History of Cinco de Mayo Surprises Students

Kyle Hoeppner and Alex Nannetti

This past Friday, May 5th, was the Mexican celebration of Cinco de Mayo. Despite popular belief, Cinco de Mayo isn’t Mexican Independence Day. Mexican Independence Day is a national holiday in Mexico and celebrated on September 16th. Cinco de Mayo is the anniversary of Mexico’s victory over France at the Battle of Puebla during the Franco-Mexican War in 1862.
Arrowhead senior Nate Schultz says he always thought Cinco de Mayo was celebrating Mexico’s Independence Day.
“I had no clue that Cinco de Mayo was not the Mexican Independence Day,” Schultz said. “I always thought differently. The celebration I know is awesome and I love Mexican food.”
Mexican historian and philosopher on Mexconnect, Justo Sierra, wrote about the day of the Battle of Puebla.
“‘Its moral and political results were immeasurable.’ Sierra said. ‘The entire nation was thrilled with enthusiasm. Surely no Mexican, whatever his party, was downcast by the victory. The remotest Indian village felt the electric current of patriotism that sped like lightning through the land, awakening many a sleeping conscience. The people were inspired to make a supreme effort.’”
The Mexican resistance, with support from the United States, helped Mexico secure a victory years later in 1867. The timing wasn’t coincidental because by the mid-1860s, the American Civil War ended.
The United States, which had largely ignored foreign affairs during wartime, claimed that France was in violation of the Monroe Doctrine. The Monroe Doctrine, crafted in 1823 under President James Monroe, was a declaration that we would stay out of European affairs if Europe stayed out of North and South America and that failure to do so would be considered an act of aggression.
When France wouldn’t leave Mexico, the US sent troops and a message to the border.
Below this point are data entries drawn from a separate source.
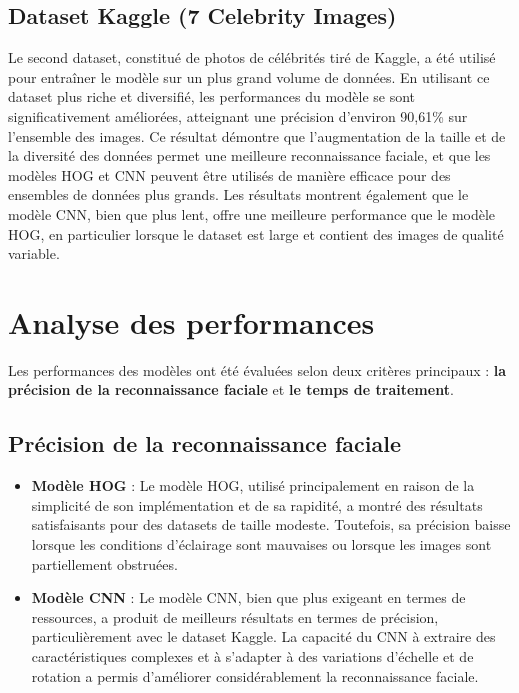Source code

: \documentclass[a4paper,12pt]{report}
\begin{document}
\subsection{Dataset Kaggle (7 Celebrity Images)}
Le second dataset, constitué de photos de célébrités tiré de Kaggle, a été utilisé pour entraîner le modèle sur un plus grand volume de données. En utilisant ce dataset plus riche et diversifié, les performances du modèle se sont significativement améliorées, atteignant une précision d’environ 90,61\% sur l’ensemble des images. Ce résultat démontre que l'augmentation de la taille et de la diversité des données permet une meilleure reconnaissance faciale, et que les modèles HOG et CNN peuvent être utilisés de manière efficace pour des ensembles de données plus grands.
Les résultats montrent également que le modèle CNN, bien que plus lent, offre une meilleure performance que le modèle HOG, en particulier lorsque le dataset est large et contient des images de qualité variable.

\section{Analyse des performances}
Les performances des modèles ont été évaluées selon deux critères principaux : \textbf{la précision de la reconnaissance faciale} et \textbf{le temps de traitement}.

\subsection{Précision de la reconnaissance faciale}
\begin{itemize}
    \item \textbf{Modèle HOG} : Le modèle HOG, utilisé principalement en raison de la simplicité de son implémentation et de sa rapidité, a montré des résultats satisfaisants pour des datasets de taille modeste. Toutefois, sa précision baisse lorsque les conditions d'éclairage sont mauvaises ou lorsque les images sont partiellement obstruées.
    \item \textbf{Modèle CNN} : Le modèle CNN, bien que plus exigeant en termes de ressources, a produit de meilleurs résultats en termes de précision, particulièrement avec le dataset Kaggle. La capacité du CNN à extraire des caractéristiques complexes et à s'adapter à des variations d'échelle et de rotation a permis d'améliorer considérablement la reconnaissance faciale.
\end{itemize}
\end{document}
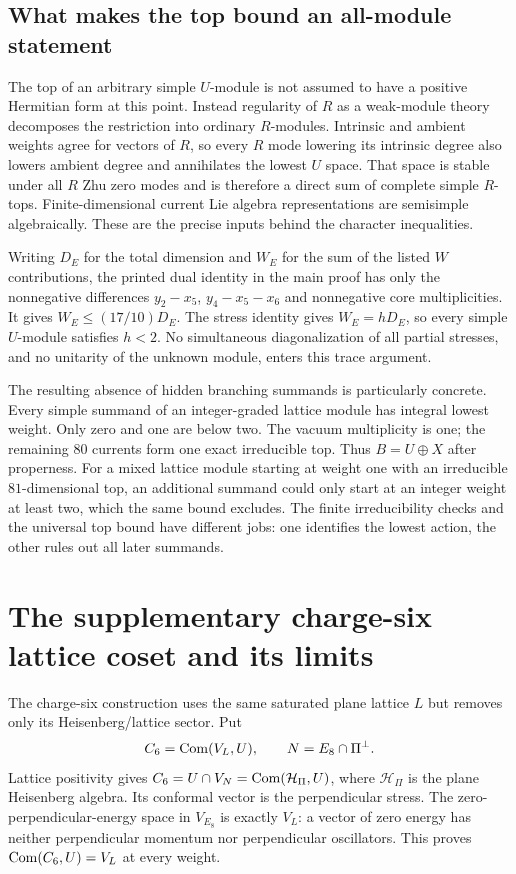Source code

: \subsection{What makes the top bound an all-module statement}

The top of an arbitrary simple $U$-module is not assumed to have a
positive Hermitian form at this point. Instead regularity of $R$
as a weak-module theory decomposes the restriction into ordinary
$R$-modules. Intrinsic and ambient weights agree for vectors of
$R$, so every $R$ mode lowering its intrinsic degree also lowers
ambient degree and annihilates the lowest $U$ space. That space is
stable under all $R$ Zhu zero modes and is therefore a direct sum
of complete simple $R$-tops. Finite-dimensional current Lie algebra
representations are semisimple algebraically. These are the precise
inputs behind the character inequalities.

Writing $D_E$ for the total dimension and $W_E$ for the sum of
the listed $W$ contributions, the printed dual identity in the
main proof has only the nonnegative differences
$y_2-x_5$, $y_4-x_5-x_6$ and nonnegative core multiplicities.
It gives $W_E\le(17/10)D_E$. The stress identity gives
$W_E=hD_E$, so every simple $U$-module satisfies $h<2$.
No simultaneous diagonalization of all partial stresses, and no
unitarity of the unknown module, enters this trace argument.

The resulting absence of hidden branching summands is particularly
concrete. Every simple summand of an integer-graded lattice module
has integral lowest weight. Only zero and one are below two.
The vacuum multiplicity is one; the remaining $80$ currents form
one exact irreducible top. Thus $B=U\oplus X$ after properness.
For a mixed lattice module starting at weight one with an
irreducible $81$-dimensional top, an additional summand could only
start at an integer weight at least two, which the same bound
excludes. The finite irreducibility checks and the universal top
bound have different jobs: one identifies the lowest action,
the other rules out all later summands.

\section{The supplementary charge-six lattice coset and its limits}
\label{expstructure:c6}

The charge-six construction uses the same saturated plane lattice
$L$ but removes only its Heisenberg/lattice sector. Put
\[
 C_6=\Com(V_L,U),\qquad N=E_8\cap\Pi^\perp.
\]
Lattice positivity gives
$C_6=U\cap V_N=\Com(\mathcal H_\Pi,U)$, where
$\mathcal H_\Pi$ is the plane Heisenberg algebra. Its conformal
vector is the perpendicular stress. The zero-perpendicular-energy
space in $V_{E_8}$ is exactly $V_L$: a vector of zero energy has
neither perpendicular momentum nor perpendicular oscillators.
This proves $\Com(C_6,U)=V_L$ at every weight.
The French army would eventually surrender to the Mexicans.
Cinco de Mayo is currently celebrated not only in Mexico, but largely in the United States. It is highly celebrated in Mexico, mainly in the state of Puebla where the battle was won.
People celebrate with Mexican food, especially with beverages like margaritas. A margarita is a cocktail made with tequila and citrus fruit juice, lined with either salt or sugar on the rim of the glass.
Many businesses had special offers going on for the holiday.
Moe’s Southwest Grill had specials on catering, as well as a free cup of queso if you registered with Moe’s Rockin’ Rewards Program.
Bahama Breeze, a popular Island grille across the nation, sold five dollar margaritas and hosted a block party at several locations that included specials.
Taco Bell made reservations for 32 lucky fans to go to the Taco Bell headquarters test kitchen, in Irvine, California, to enjoy a complimentary dining experience created by Taco Bell’s top creators and chefs.
If you were not able to experience the flavor and commotion of Cinco de Mayo this year, the next is less than 12 months away.